Every line from the one containing "Scartch Foundation : https://www.scratchfoundation.org/donate" through the last line below should be reproduced exactly; please include nothing else.

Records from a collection

= Beginning of Section =

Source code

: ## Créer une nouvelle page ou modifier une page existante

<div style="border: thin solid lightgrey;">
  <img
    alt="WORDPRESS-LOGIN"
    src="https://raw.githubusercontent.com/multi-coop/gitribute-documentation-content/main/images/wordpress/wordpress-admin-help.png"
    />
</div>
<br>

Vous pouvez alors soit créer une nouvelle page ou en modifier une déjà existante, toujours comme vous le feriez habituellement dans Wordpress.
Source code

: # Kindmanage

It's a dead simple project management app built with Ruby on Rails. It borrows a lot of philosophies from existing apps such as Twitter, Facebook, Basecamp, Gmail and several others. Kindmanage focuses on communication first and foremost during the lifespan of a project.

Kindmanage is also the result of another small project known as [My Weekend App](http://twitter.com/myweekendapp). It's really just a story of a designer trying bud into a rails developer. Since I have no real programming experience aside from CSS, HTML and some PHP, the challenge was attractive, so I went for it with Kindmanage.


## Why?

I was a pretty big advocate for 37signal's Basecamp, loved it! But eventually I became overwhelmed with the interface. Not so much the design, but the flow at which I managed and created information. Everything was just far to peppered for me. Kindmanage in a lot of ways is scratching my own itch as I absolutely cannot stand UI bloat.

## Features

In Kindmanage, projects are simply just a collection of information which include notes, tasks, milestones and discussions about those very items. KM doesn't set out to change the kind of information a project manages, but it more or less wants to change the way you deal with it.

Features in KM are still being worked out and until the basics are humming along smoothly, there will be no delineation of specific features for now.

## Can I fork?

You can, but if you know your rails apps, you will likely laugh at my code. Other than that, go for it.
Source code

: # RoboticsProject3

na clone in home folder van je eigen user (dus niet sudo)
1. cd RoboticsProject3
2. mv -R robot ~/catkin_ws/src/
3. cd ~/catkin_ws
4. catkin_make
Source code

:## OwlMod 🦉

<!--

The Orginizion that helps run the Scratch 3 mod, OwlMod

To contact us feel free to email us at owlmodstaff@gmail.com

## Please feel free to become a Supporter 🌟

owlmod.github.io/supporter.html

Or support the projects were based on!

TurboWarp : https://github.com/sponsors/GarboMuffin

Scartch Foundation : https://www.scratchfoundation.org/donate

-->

= End of Section =

## Your solution
Scartch Foundation : https://www.scratchfoundation.org/donate

-->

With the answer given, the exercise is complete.